**Problem description:**
Transcribe exactly everything in the data below from the line containing "人生切莫恃英雄，術業精粗自不同。" down to the line containing "話説韓道國與王六兒歸到謝家酒", both lines included and nothing further.

**Working data:**
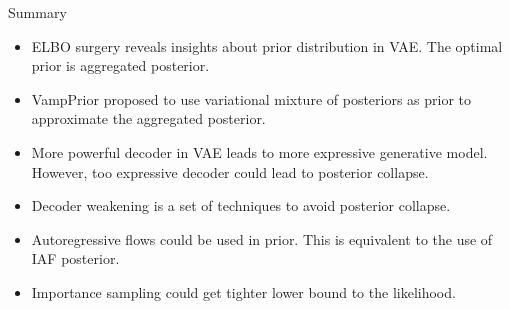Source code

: \documentclass{beamer}
\begin{document}
\begin{frame}{Summary}
	\begin{itemize}
		\item ELBO surgery reveals insights about prior distribution in VAE. The optimal prior is aggregated posterior.
		\item VampPrior proposed to use variational mixture of posteriors as prior to approximate the aggregated posterior.
		\item More powerful decoder in VAE leads to more expressive generative model. However, too expressive decoder could lead to posterior collapse.
		\item Decoder weakening is a set of techniques to avoid posterior collapse.
		\item Autoregressive flows could be used in prior. This is equivalent to the use of IAF posterior. 
		\item Importance sampling could get tighter lower bound to the likelihood.
	\end{itemize}
\end{frame}
\end{document}
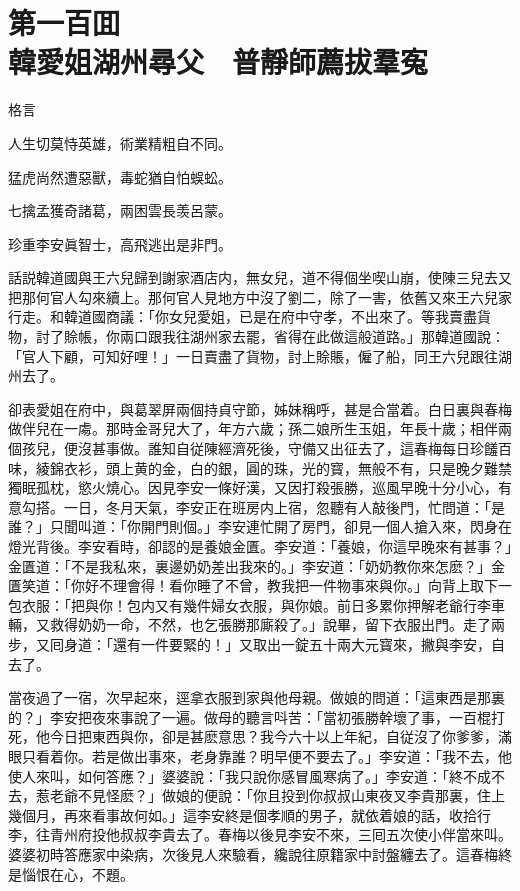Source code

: 
\chapter*{第一百囬　\\韓愛姐湖州尋父　普靜師薦拔羣寃}


格言
\begin{myquote}
人生切莫恃英雄，術業精粗自不同。

猛虎尚然遭惡獸，毒蛇猶自怕蜈蚣。

七擒孟獲奇諸葛，兩困雲長羡呂蒙。

珍重李安眞智士，高飛逃出是非門。
\end{myquote}

話説韓道國與王六兒歸到謝家酒店内，無女兒，道不得個坐喫山崩，使陳三兒去又把那何官人勾來續上。那何官人見地方中沒了劉二，除了一害，依舊又來王六兒家行走。和韓道國商議：「你女兒愛姐，已是在府中守孝，不出來了。等我賣盡貨物，討了賒帳，你兩口跟我往湖州家去罷，省得在此做這般道路。」那韓道國說：「官人下顧，可知好哩！」一日賣盡了貨物，討上賒賬，僱了船，同王六兒跟往湖州去了。

卻表愛姐在府中，與葛翠屏兩個持貞守節，姊妹稱呼，甚是合當着。白日裏與春梅做伴兒在一䖏。那時金哥兒大了，年方六歲；孫二娘所生玉姐，年長十歲；相伴兩個孩兒，便沒甚事做。誰知自従陳經濟死後，守備又出征去了，這春梅每日珍饈百味，綾錦衣衫，頭上黄的金，白的銀，圓的珠，光的寳，無般不有，只是晚夕難禁獨眠孤枕，慾火燒心。因見李安一條好漢，又因打殺張勝，巡風早晚十分小心，有意勾搭。一日，冬月天氣，李安正在班房内上宿，忽聽有人敲後門，忙問道：「是誰？」只聞叫道：「你開門則個。」李安連忙開了房門，卻見一個人搶入來，閃身在燈光背後。李安看時，卻認的是養娘金匱。李安道：「養娘，你這早晚來有甚事？」金匱道：「不是我私來，裏邊奶奶差出我來的。」李安道：「奶奶教你來怎麽？」金匱笑道：「你好不理會得！看你睡了不曾，教我把一件物事來與你。」向背上取下一包衣服：「把與你！包内又有幾件婦女衣服，與你娘。前日多累你押解老爺行李車輛，又救得奶奶一命，不然，也乞張勝那廝殺了。」說畢，留下衣服出門。走了兩步，又囘身道：「還有一件要緊的！」又取出一錠五十兩大元寳來，撇與李安，自去了。

當夜過了一宿，次早起來，逕拿衣服到家與他母親。做娘的問道：「這東西是那裏的？」李安把夜來事說了一遍。做母的聽言呌苦：「當初張勝幹壞了事，一百棍打死，他今日把東西與你，卻是甚麽意思？我今六十以上年紀，自従沒了你爹爹，滿眼只看着你。若是做出事來，老身靠誰？明早便不要去了。」李安道：「我不去，他使人來叫，如何答應？」婆婆說：「我只說你感冒風寒病了。」李安道：「終不成不去，惹老爺不見怪麽？」做娘的便說：「你且投到你叔叔山東夜叉李貴那裏，住上幾個月，再來看事故何如。」這李安終是個孝順的男子，就依着娘的話，收拾行李，往青州府投他叔叔李貴去了。春梅以後見李安不來，三囘五次使小伴當來叫。婆婆初時答應家中染病，次後見人來驗看，纔說往原籍家中討盤纏去了。這春梅終是惱恨在心，不題。


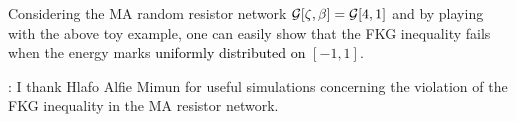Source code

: \documentclass[12pt,a4paper,reqno]{amsart}
\newcommand{\cG}{\ensuremath{\mathcal G}}
\let\a=\alpha \let\b=\beta   \let\d=\delta  \let\e=\varepsilon
\newcommand{\orc}{\textcolor{black}} %
\newcommand{\club}{$\clubsuit$}
\newcommand{\be}{\begin{equation}}
\newcommand{\en}{\end{equation}}
\begin{document}
Considering the MA random resistor network  $\cG [ \z,\b]=\cG[4,1]$ and 
by playing with the above toy example, one can easily  show that the FKG inequality fails when the energy marks \orc{uniformly distributed on} $[-1,1]$. 

%  
% 
% 
%



\bigskip

\smallskip {}:  I thank Hlafo Alfie Mimun for useful simulations concerning  the violation of the FKG inequality in the MA resistor network. 
\end{document}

**Result below:**
人生切莫恃英雄，術業精粗自不同。

猛虎尚然遭惡獸，毒蛇猶自怕蜈蚣。

七擒孟獲奇諸葛，兩困雲長羡呂蒙。

珍重李安眞智士，高飛逃出是非門。
\end{myquote}

話説韓道國與王六兒歸到謝家酒店内，無女兒，道不得個坐喫山崩，使陳三兒去又把那何官人勾來續上。那何官人見地方中沒了劉二，除了一害，依舊又來王六兒家行走。和韓道國商議：「你女兒愛姐，已是在府中守孝，不出來了。等我賣盡貨物，討了賒帳，你兩口跟我往湖州家去罷，省得在此做這般道路。」那韓道國說：「官人下顧，可知好哩！」一日賣盡了貨物，討上賒賬，僱了船，同王六兒跟往湖州去了。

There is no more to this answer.